A partir de então, o ANVERSO das moedas passou a se configurar como exclusivo apanágio da monarquia e de todos aqueles que, de forma democrática ou com o uso da força, assumiram o poder de uma inteira nação.

Os incisores e artistas romanos eram muito habilidosos em retratar o vulto de Júlio César à perfeição. Foi próprio a ordenar que fosse refeito o cunho de uma moeda por 3 vezes consecutivas, exigindo que os sinais do tempo que o faziam parecer mais velho, fossem retocados, dando-lhe aspecto mais juvenil.

Roma antiga - Marco Júnio Bruto. Denário de prata (3,52 gramas), 42 aC. Casa da Moeda itinerante, no norte da Grécia. Anv.: L. Plaetorius Cestianus, magistrado. BRVT acima, IMP antes, L PLAET CEST, cabeça nua de Bruto (Brutus), voltada à direita. Rev.: EID MAR (idos de março), píleo (barrete em forma daquele hoje usado pelos bispos) entre dois punhais. Imagem ampliada.

Marco Júnio Bruto, o mais conhecido entre os assassinos de Júlio César, fez bater uma moeda que pode ser considerada um autêntico spot publicitário. A mensagem no seu denário é transparente e fortemente comunicativa, e diz: “Eu, Bruto, liberei vocês romanos do ditador, assassinando-o com a minha espada, no dia dos idos de março.”

De fato, sobre o anverso do denário aparece o busto de Bruto com seu nome e no reverso, o barrete símbolo da liberdade, colocado entre duas adagas onde aparece a escritura EID MAR, que indica “os idos de março” do calendário solar juliano, dia 15 do mês, do ano de 44 a.C., data do regicídio.







 Moedas brasileiras retratando alguns monarcas que fizeram a história do nosso país.


Na antiguidade, os meios de comunicação como hoje os entendemos, inexistiam. As notícias se propagavam, em sua grande parte, através do disse-me-disse do dia-a-dia da população; Os comerciantes que viajavam, muitas vezes em localidades distantes, eram os autênticos disseminadores da palavra, levando e trazendo informações além dos confins do mundo civilizado.

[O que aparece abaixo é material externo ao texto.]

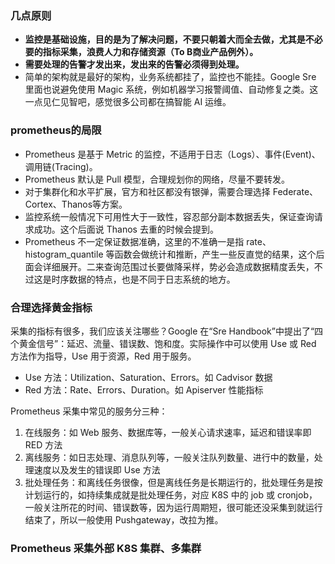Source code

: ### **几点原则**
*   **监控是基础设施，目的是为了解决问题，不要只朝着大而全去做，尤其是不必要的指标采集，浪费人力和存储资源（To B商业产品例外）。**
*   **需要处理的告警才发出来，发出来的告警必须得到处理。**
*   简单的架构就是最好的架构，业务系统都挂了，监控也不能挂。Google Sre 里面也说避免使用 Magic 系统，例如机器学习报警阈值、自动修复之类。这一点见仁见智吧，感觉很多公司都在搞智能 AI 运维。
### **prometheus的局限**
*   Prometheus 是基于 Metric 的监控，不适用于日志（Logs）、事件(Event)、调用链(Tracing)。
*   Prometheus 默认是 Pull 模型，合理规划你的网络，尽量不要转发。
*   对于集群化和水平扩展，官方和社区都没有银弹，需要合理选择 Federate、Cortex、Thanos等方案。
*   监控系统一般情况下可用性大于一致性，容忍部分副本数据丢失，保证查询请求成功。这个后面说 Thanos 去重的时候会提到。
*   Prometheus 不一定保证数据准确，这里的不准确一是指 rate、histogram_quantile 等函数会做统计和推断，产生一些反直觉的结果，这个后面会详细展开。二来查询范围过长要做降采样，势必会造成数据精度丢失，不过这是时序数据的特点，也是不同于日志系统的地方。
### **合理选择黄金指标**

采集的指标有很多，我们应该关注哪些？Google 在“Sre Handbook”中提出了“四个黄金信号”：延迟、流量、错误数、饱和度。实际操作中可以使用 Use 或 Red 方法作为指导，Use 用于资源，Red 用于服务。

*   Use 方法：Utilization、Saturation、Errors。如 Cadvisor 数据
*   Red 方法：Rate、Errors、Duration。如 Apiserver 性能指标

Prometheus 采集中常见的服务分三种：

1.  在线服务：如 Web 服务、数据库等，一般关心请求速率，延迟和错误率即 RED 方法
2.  离线服务：如日志处理、消息队列等，一般关注队列数量、进行中的数量，处理速度以及发生的错误即 Use 方法
3.  批处理任务：和离线任务很像，但是离线任务是长期运行的，批处理任务是按计划运行的，如持续集成就是批处理任务，对应 K8S 中的 job 或 cronjob， 一般关注所花的时间、错误数等，因为运行周期短，很可能还没采集到就运行结束了，所以一般使用 Pushgateway，改拉为推。
### **Prometheus 采集外部 K8S 集群、多集群**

A moeda era de fato o único e verdadeiro instrumento de mídia em condições de comunicar à distância, enviando mensagens a todos os povos. Nos dias de hoje, a maioria (a quase totalidade da população) perdeu completamente o hábito de observar atentamente a mensagem trazida até nós por uma moeda, mas na antiguidade estes pequenos mas potentes instrumentos da documentação história dos povos, eram observadas com a devida atenção, tendo um valor talvez bem maior do que a expressão do seu próprio valor nominal.

A moeda foi para os antigos o que hoje entendemos como meio de comunicação eficaz. Criou a possibilidade de imprimir sobre uma das suas faces, imagens, símbolos, retratos e mensagens; A circulação e, consequentemente, a difusão da moeda, mesmo em zonas remotas e distantes do local onde foram batidas, mantinham “viva” a mensagem que carregavam. Enfim, sua função de servir como medida de valor e instrumento de pagamento de bens, possibilitou que vagassem de mão em mão, levando aos mais longínquos rincões as mensagens que ainda hoje ecoam no tempo e chegam até nós, testemunhos da história da humanidade.